── RECORDED DATA ──

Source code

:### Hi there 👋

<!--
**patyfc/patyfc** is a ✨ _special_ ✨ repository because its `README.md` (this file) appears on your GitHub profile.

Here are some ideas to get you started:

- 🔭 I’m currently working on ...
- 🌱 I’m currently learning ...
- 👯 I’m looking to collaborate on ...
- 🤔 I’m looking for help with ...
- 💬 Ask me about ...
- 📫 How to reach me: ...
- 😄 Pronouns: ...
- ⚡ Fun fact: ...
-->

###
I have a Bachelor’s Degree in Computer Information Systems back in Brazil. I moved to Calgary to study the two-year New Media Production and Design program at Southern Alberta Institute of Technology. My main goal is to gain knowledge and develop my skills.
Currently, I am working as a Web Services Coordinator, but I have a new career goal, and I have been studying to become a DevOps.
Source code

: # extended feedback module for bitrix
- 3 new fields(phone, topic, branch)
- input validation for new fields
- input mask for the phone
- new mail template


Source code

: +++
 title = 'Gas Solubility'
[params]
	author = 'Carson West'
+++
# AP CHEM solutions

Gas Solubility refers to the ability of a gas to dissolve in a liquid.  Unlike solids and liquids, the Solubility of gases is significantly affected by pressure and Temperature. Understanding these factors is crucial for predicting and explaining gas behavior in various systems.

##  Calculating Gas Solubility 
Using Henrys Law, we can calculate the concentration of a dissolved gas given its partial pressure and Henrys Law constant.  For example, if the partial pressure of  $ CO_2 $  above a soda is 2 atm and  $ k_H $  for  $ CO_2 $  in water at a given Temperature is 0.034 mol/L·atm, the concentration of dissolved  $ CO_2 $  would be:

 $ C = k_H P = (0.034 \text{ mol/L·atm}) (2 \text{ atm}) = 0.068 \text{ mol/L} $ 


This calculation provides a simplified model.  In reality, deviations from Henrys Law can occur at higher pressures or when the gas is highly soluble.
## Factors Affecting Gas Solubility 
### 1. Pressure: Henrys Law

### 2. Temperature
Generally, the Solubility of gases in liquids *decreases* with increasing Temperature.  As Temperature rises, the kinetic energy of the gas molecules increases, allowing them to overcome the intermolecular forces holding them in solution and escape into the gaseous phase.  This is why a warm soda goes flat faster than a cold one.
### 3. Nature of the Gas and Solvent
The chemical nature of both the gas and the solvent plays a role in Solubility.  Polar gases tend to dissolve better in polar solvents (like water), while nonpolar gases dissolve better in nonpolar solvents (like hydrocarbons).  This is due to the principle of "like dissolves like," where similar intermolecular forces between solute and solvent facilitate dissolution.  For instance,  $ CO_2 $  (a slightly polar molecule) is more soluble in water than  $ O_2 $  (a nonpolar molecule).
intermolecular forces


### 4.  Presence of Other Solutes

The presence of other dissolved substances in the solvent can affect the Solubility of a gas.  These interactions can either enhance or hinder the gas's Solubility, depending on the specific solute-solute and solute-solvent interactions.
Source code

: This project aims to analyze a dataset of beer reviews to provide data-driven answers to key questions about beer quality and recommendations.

───

**WHAT IS EXPECTED:**
Nothing in the records may be altered; restate them word for word.

**ANSWER TO THIS EXERCISE:**
Source code

:### Hi there 👋

<!--
**patyfc/patyfc** is a ✨ _special_ ✨ repository because its `README.md` (this file) appears on your GitHub profile.

Here are some ideas to get you started:

- 🔭 I’m currently working on ...
- 🌱 I’m currently learning ...
- 👯 I’m looking to collaborate on ...
- 🤔 I’m looking for help with ...
- 💬 Ask me about ...
- 📫 How to reach me: ...
- 😄 Pronouns: ...
- ⚡ Fun fact: ...
-->

###
I have a Bachelor’s Degree in Computer Information Systems back in Brazil. I moved to Calgary to study the two-year New Media Production and Design program at Southern Alberta Institute of Technology. My main goal is to gain knowledge and develop my skills.
Currently, I am working as a Web Services Coordinator, but I have a new career goal, and I have been studying to become a DevOps.
Source code

: # extended feedback module for bitrix
- 3 new fields(phone, topic, branch)
- input validation for new fields
- input mask for the phone
- new mail template


Source code

: +++
 title = 'Gas Solubility'
[params]
	author = 'Carson West'
+++
# AP CHEM solutions

Gas Solubility refers to the ability of a gas to dissolve in a liquid.  Unlike solids and liquids, the Solubility of gases is significantly affected by pressure and Temperature. Understanding these factors is crucial for predicting and explaining gas behavior in various systems.

##  Calculating Gas Solubility 
Using Henrys Law, we can calculate the concentration of a dissolved gas given its partial pressure and Henrys Law constant.  For example, if the partial pressure of  $ CO_2 $  above a soda is 2 atm and  $ k_H $  for  $ CO_2 $  in water at a given Temperature is 0.034 mol/L·atm, the concentration of dissolved  $ CO_2 $  would be:

 $ C = k_H P = (0.034 \text{ mol/L·atm}) (2 \text{ atm}) = 0.068 \text{ mol/L} $ 


This calculation provides a simplified model.  In reality, deviations from Henrys Law can occur at higher pressures or when the gas is highly soluble.
## Factors Affecting Gas Solubility 
### 1. Pressure: Henrys Law

### 2. Temperature
Generally, the Solubility of gases in liquids *decreases* with increasing Temperature.  As Temperature rises, the kinetic energy of the gas molecules increases, allowing them to overcome the intermolecular forces holding them in solution and escape into the gaseous phase.  This is why a warm soda goes flat faster than a cold one.
### 3. Nature of the Gas and Solvent
The chemical nature of both the gas and the solvent plays a role in Solubility.  Polar gases tend to dissolve better in polar solvents (like water), while nonpolar gases dissolve better in nonpolar solvents (like hydrocarbons).  This is due to the principle of "like dissolves like," where similar intermolecular forces between solute and solvent facilitate dissolution.  For instance,  $ CO_2 $  (a slightly polar molecule) is more soluble in water than  $ O_2 $  (a nonpolar molecule).
intermolecular forces


### 4.  Presence of Other Solutes

The presence of other dissolved substances in the solvent can affect the Solubility of a gas.  These interactions can either enhance or hinder the gas's Solubility, depending on the specific solute-solute and solute-solvent interactions.
Source code

: This project aims to analyze a dataset of beer reviews to provide data-driven answers to key questions about beer quality and recommendations.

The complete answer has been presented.